Exercise
Below are the records; work out how many lines among them contain "HashiCorp", and write nothing besides that number.

═══ Data provided ═══

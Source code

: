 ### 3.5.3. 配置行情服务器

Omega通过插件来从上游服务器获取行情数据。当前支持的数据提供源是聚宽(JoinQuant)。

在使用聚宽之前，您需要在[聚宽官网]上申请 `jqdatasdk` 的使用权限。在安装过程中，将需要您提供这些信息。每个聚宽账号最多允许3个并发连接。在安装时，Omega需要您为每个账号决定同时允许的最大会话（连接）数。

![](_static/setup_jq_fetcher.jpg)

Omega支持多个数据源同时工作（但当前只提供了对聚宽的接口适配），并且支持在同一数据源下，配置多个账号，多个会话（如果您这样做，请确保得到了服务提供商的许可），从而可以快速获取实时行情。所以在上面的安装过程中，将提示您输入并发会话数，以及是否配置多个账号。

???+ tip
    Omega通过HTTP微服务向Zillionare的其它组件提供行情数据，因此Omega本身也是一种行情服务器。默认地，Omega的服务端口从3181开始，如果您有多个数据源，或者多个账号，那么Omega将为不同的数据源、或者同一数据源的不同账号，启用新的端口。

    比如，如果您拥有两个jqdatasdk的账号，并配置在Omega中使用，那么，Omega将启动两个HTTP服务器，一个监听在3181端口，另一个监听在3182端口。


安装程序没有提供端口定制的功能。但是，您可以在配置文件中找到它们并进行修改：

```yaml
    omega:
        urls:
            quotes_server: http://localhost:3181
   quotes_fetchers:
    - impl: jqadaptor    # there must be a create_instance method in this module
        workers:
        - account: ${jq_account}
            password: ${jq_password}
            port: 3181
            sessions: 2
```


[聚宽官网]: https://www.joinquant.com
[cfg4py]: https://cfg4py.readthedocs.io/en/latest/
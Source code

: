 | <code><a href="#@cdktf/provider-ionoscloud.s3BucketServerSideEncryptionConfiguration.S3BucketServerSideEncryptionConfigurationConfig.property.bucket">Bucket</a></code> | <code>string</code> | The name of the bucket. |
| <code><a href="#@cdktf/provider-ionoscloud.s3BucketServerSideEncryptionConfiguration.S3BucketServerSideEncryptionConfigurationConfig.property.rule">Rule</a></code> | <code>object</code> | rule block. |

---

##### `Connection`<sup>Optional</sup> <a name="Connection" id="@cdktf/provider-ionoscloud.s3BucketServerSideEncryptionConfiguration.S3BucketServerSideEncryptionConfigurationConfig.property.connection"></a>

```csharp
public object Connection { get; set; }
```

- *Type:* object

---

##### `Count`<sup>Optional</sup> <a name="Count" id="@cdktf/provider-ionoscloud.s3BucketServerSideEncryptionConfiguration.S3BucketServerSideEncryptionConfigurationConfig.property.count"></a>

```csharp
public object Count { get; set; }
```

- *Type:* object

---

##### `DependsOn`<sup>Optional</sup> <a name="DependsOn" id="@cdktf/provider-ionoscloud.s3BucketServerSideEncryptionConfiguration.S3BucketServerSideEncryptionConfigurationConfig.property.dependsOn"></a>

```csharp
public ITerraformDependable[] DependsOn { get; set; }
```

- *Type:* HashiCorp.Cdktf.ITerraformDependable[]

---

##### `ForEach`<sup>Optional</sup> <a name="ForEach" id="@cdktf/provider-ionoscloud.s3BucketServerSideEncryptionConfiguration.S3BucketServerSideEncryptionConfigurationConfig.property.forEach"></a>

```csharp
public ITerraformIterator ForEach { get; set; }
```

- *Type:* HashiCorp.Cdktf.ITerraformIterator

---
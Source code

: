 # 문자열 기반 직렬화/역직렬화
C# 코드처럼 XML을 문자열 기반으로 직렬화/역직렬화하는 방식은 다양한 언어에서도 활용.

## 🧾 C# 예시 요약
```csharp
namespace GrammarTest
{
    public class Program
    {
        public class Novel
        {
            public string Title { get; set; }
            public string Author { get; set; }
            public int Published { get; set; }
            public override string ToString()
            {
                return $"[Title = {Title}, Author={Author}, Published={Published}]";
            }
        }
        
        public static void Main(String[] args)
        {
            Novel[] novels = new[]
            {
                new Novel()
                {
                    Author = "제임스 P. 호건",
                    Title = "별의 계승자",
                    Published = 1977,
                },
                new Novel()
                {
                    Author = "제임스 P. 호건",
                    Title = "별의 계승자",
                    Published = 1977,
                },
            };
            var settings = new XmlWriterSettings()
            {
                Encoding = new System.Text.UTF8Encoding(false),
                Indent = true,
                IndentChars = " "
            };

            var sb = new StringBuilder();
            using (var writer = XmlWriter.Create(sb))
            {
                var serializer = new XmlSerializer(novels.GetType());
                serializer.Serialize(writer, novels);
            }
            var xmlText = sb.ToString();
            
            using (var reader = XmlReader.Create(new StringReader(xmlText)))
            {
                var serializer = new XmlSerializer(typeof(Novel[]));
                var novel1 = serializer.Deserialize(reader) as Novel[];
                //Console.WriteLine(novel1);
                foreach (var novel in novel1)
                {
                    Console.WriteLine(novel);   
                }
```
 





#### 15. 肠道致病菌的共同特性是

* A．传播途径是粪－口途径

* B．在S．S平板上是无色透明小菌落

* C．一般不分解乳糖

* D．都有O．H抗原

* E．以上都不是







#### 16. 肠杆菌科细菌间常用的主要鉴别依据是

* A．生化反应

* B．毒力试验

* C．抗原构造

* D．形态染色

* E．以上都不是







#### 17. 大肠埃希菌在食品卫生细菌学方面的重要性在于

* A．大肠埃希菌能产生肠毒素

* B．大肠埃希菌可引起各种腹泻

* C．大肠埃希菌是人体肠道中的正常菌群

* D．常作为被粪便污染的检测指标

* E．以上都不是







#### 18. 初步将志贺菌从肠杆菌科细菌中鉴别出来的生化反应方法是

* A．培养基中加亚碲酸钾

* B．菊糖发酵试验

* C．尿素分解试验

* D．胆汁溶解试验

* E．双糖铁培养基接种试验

═══

Output for this exercise
2